Program Kenclengisasi Baznas Ciamis Kumpulkan Dana Infak Rp9,1 Miliar Sepanjang 2025 – jabarekspres.com

Program Kenclengisasi Baznas Ciamis Kumpulkan Dana Infak Rp9,1 Miliar Sepanjang 2025 – jabarekspres.com

JABAR EKSPRES – Badan Amil Zakat Nasional (Baznas) Kabupaten Ciamis mencatat keberhasilan program pengumpulan dana infak berbasis komunitas melalui gerakan Kenclengisasi. Hingga akhir tahun 2025, program yang mengandalkan uang receh dari rumah tangga ini berhasil mengumpulkan dana sebesar Rp9,1 miliar, atau 81 persen dari total infak yang dihimpun melalui Unit Pengumpul Zakat (UPZ) desa dan kelurahan.

Baznas Kabupaten Ciamis mengumumkan realisasi pengumpulan dana infak sepanjang tahun 2025 yang melampaui target. Berdasarkan data yang dirilis, target penerimaan infak melalui UPZ desa dan kelurahan pada 2025 ditetapkan sebesar Rp16.042.500.000. Realisasi yang dicapai mencapai Rp17.017.500.000, atau 106,08 persen dari target.

Dari total realisasi infak sebesar Rp17 miliar lebih tersebut, dana yang dihimpun melalui UPZ desa dan kelurahan mencapai Rp11.393.100.000. Jumlah itu setara dengan 66,9 persen dari keseluruhan realisasi infak. Sisanya berasal dari unit pengumpul lainnya.

Baca Juga:Puncak Diserbu! Volume Kendaraan Naik 70%, Jalur Puncak-Cianjur Padat MerayapLebaran Jadi Momen Harapan Baru, 452 Warga Binaan Lapas Garut Dapat Remisi, 2 Langsung Bebas!

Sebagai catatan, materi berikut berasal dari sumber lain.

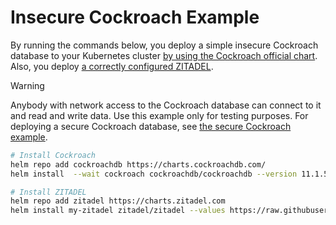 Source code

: # Insecure Cockroach Example

By running the commands below, you deploy a simple insecure Cockroach database to your Kubernetes cluster [by using the Cockroach official chart](https://artifacthub.io/packages/helm/cockroachdb/cockroachdb).
Also, you deploy [a correctly configured ZITADEL](https://artifacthub.io/packages/helm/zitadel/zitadel).

> [!WARNING]  
> Anybody with network access to the Cockroach database can connect to it and read and write data.
> Use this example only for testing purposes.
> For deploying a secure Cockroach database, see [the secure Cockroach example](../4-cockroach-secure/README.md).

```bash
# Install Cockroach
helm repo add cockroachdb https://charts.cockroachdb.com/
helm install  --wait cockroach cockroachdb/cockroachdb --version 11.1.5 --values https://raw.githubusercontent.com/zitadel/zitadel-charts/main/examples/3-cocroach-insecure/cockroach-values.yaml

# Install ZITADEL
helm repo add zitadel https://charts.zitadel.com
helm install my-zitadel zitadel/zitadel --values https://raw.githubusercontent.com/zitadel/zitadel-charts/main/examples/3-cockroach-insecure/zitadel-values.yaml
```
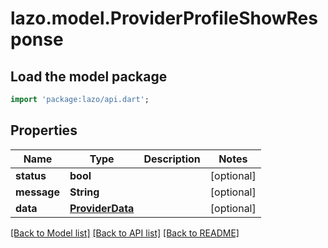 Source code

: # lazo.model.ProviderProfileShowResponse

## Load the model package
```dart
import 'package:lazo/api.dart';
```

## Properties
Name | Type | Description | Notes
------------ | ------------- | ------------- | -------------
**status** | **bool** |  | [optional] 
**message** | **String** |  | [optional] 
**data** | [**ProviderData**](ProviderData.md) |  | [optional] 

[[Back to Model list]](../README.md#documentation-for-models) [[Back to API list]](../README.md#documentation-for-api-endpoints) [[Back to README]](../README.md)


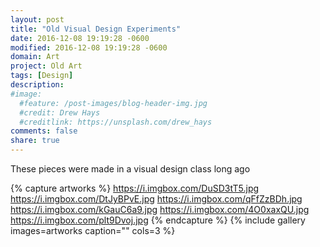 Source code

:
 ```yaml
---
layout: post
title: "Old Visual Design Experiments"
date: 2016-12-08 19:19:28 -0600
modified: 2016-12-08 19:19:28 -0600
domain: Art
project: Old Art
tags: [Design]
description:
#image:
  #feature: /post-images/blog-header-img.jpg
  #credit: Drew Hays
  #creditlink: https://unsplash.com/drew_hays
comments: false
share: true
---
```


These pieces were made in a visual design class long ago

{% capture artworks %}
	https://i.imgbox.com/DuSD3tT5.jpg
    https://i.imgbox.com/DtJyBPvE.jpg
    https://i.imgbox.com/qFfZzBDh.jpg
    https://i.imgbox.com/kGauC6a9.jpg
    https://i.imgbox.com/4O0xaxQU.jpg
    https://i.imgbox.com/plt9Dvoj.jpg
{% endcapture %}
{% include gallery images=artworks caption="" cols=3 %}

Yang menarik, dari dana infak sebesar Rp11,3 miliar yang dikumpulkan oleh UPZ desa, sebanyak Rp9.100.000.000 di antaranya merupakan hasil dari program Kenclengisasi. Angka itu berarti kontribusi program kencleng mencapai 81 persen terhadap total infak yang masuk melalui UPZ desa.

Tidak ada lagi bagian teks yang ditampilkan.